__EXERCISE BRIEF__
When you retype the entries, keep each one exact and leave out the pictures.

(Data items)
══════════════════════════════
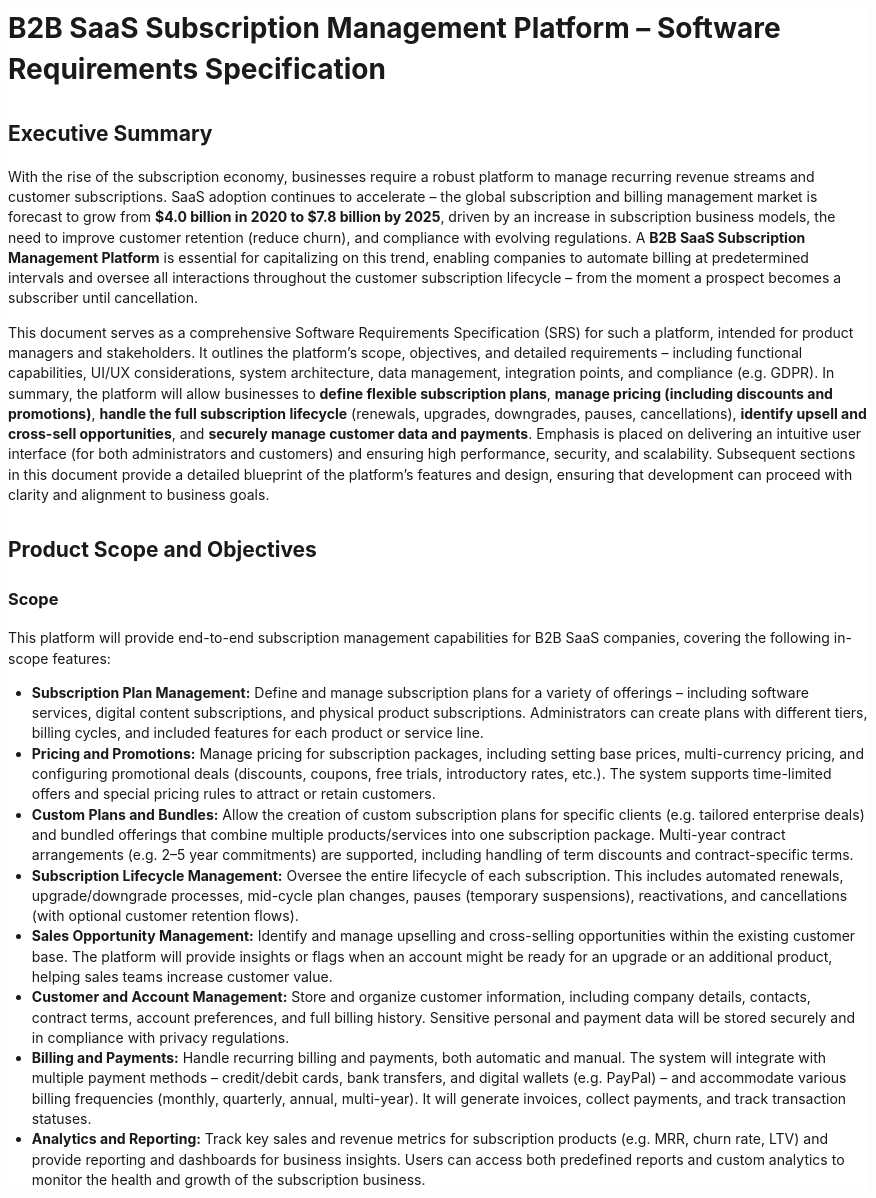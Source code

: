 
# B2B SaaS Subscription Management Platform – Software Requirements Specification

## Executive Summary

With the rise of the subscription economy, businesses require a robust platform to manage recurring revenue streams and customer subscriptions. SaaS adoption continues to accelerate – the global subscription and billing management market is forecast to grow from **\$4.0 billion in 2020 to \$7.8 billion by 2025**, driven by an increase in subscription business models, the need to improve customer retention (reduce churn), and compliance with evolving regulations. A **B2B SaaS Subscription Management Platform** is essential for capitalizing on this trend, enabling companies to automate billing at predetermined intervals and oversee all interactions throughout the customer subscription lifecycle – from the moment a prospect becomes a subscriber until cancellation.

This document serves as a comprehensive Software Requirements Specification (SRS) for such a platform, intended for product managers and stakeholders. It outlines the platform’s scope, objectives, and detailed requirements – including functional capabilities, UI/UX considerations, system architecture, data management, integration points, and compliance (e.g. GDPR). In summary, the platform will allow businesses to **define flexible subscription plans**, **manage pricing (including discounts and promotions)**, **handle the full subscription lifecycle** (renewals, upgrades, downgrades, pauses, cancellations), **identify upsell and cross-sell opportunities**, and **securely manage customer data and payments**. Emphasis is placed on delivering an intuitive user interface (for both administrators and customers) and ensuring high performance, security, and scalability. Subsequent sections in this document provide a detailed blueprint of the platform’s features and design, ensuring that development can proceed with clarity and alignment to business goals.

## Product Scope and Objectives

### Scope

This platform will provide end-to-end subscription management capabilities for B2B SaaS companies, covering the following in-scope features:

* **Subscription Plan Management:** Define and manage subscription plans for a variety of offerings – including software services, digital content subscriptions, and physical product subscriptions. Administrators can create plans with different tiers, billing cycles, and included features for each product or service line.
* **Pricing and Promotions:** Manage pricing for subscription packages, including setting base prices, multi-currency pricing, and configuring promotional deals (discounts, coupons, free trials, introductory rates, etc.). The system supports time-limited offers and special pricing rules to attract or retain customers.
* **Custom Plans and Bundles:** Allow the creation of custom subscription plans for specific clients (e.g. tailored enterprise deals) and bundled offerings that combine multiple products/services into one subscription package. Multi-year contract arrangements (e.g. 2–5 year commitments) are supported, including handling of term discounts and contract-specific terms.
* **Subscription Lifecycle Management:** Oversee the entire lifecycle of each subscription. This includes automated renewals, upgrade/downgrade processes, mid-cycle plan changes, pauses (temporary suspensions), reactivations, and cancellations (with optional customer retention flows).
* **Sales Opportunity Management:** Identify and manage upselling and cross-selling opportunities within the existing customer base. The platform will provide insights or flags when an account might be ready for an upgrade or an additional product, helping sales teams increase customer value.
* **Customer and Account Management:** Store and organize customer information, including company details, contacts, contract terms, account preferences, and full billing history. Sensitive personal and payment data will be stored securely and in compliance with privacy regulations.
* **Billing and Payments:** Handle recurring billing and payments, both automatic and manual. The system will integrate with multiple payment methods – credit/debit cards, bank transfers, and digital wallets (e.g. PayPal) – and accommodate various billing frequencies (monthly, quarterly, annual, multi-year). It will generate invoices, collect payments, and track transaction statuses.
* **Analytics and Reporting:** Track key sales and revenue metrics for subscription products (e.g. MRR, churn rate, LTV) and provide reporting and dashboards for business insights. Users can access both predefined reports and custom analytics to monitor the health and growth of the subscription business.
══════════════════════════════
__ANSWER SPACE__
Source code

: 
# B2B SaaS Subscription Management Platform – Software Requirements Specification

## Executive Summary

With the rise of the subscription economy, businesses require a robust platform to manage recurring revenue streams and customer subscriptions. SaaS adoption continues to accelerate – the global subscription and billing management market is forecast to grow from **\$4.0 billion in 2020 to \$7.8 billion by 2025**, driven by an increase in subscription business models, the need to improve customer retention (reduce churn), and compliance with evolving regulations. A **B2B SaaS Subscription Management Platform** is essential for capitalizing on this trend, enabling companies to automate billing at predetermined intervals and oversee all interactions throughout the customer subscription lifecycle – from the moment a prospect becomes a subscriber until cancellation.

This document serves as a comprehensive Software Requirements Specification (SRS) for such a platform, intended for product managers and stakeholders. It outlines the platform’s scope, objectives, and detailed requirements – including functional capabilities, UI/UX considerations, system architecture, data management, integration points, and compliance (e.g. GDPR). In summary, the platform will allow businesses to **define flexible subscription plans**, **manage pricing (including discounts and promotions)**, **handle the full subscription lifecycle** (renewals, upgrades, downgrades, pauses, cancellations), **identify upsell and cross-sell opportunities**, and **securely manage customer data and payments**. Emphasis is placed on delivering an intuitive user interface (for both administrators and customers) and ensuring high performance, security, and scalability. Subsequent sections in this document provide a detailed blueprint of the platform’s features and design, ensuring that development can proceed with clarity and alignment to business goals.

## Product Scope and Objectives

### Scope

This platform will provide end-to-end subscription management capabilities for B2B SaaS companies, covering the following in-scope features:

* **Subscription Plan Management:** Define and manage subscription plans for a variety of offerings – including software services, digital content subscriptions, and physical product subscriptions. Administrators can create plans with different tiers, billing cycles, and included features for each product or service line.
* **Pricing and Promotions:** Manage pricing for subscription packages, including setting base prices, multi-currency pricing, and configuring promotional deals (discounts, coupons, free trials, introductory rates, etc.). The system supports time-limited offers and special pricing rules to attract or retain customers.
* **Custom Plans and Bundles:** Allow the creation of custom subscription plans for specific clients (e.g. tailored enterprise deals) and bundled offerings that combine multiple products/services into one subscription package. Multi-year contract arrangements (e.g. 2–5 year commitments) are supported, including handling of term discounts and contract-specific terms.
* **Subscription Lifecycle Management:** Oversee the entire lifecycle of each subscription. This includes automated renewals, upgrade/downgrade processes, mid-cycle plan changes, pauses (temporary suspensions), reactivations, and cancellations (with optional customer retention flows).
* **Sales Opportunity Management:** Identify and manage upselling and cross-selling opportunities within the existing customer base. The platform will provide insights or flags when an account might be ready for an upgrade or an additional product, helping sales teams increase customer value.
* **Customer and Account Management:** Store and organize customer information, including company details, contacts, contract terms, account preferences, and full billing history. Sensitive personal and payment data will be stored securely and in compliance with privacy regulations.
* **Billing and Payments:** Handle recurring billing and payments, both automatic and manual. The system will integrate with multiple payment methods – credit/debit cards, bank transfers, and digital wallets (e.g. PayPal) – and accommodate various billing frequencies (monthly, quarterly, annual, multi-year). It will generate invoices, collect payments, and track transaction statuses.
* **Analytics and Reporting:** Track key sales and revenue metrics for subscription products (e.g. MRR, churn rate, LTV) and provide reporting and dashboards for business insights. Users can access both predefined reports and custom analytics to monitor the health and growth of the subscription business.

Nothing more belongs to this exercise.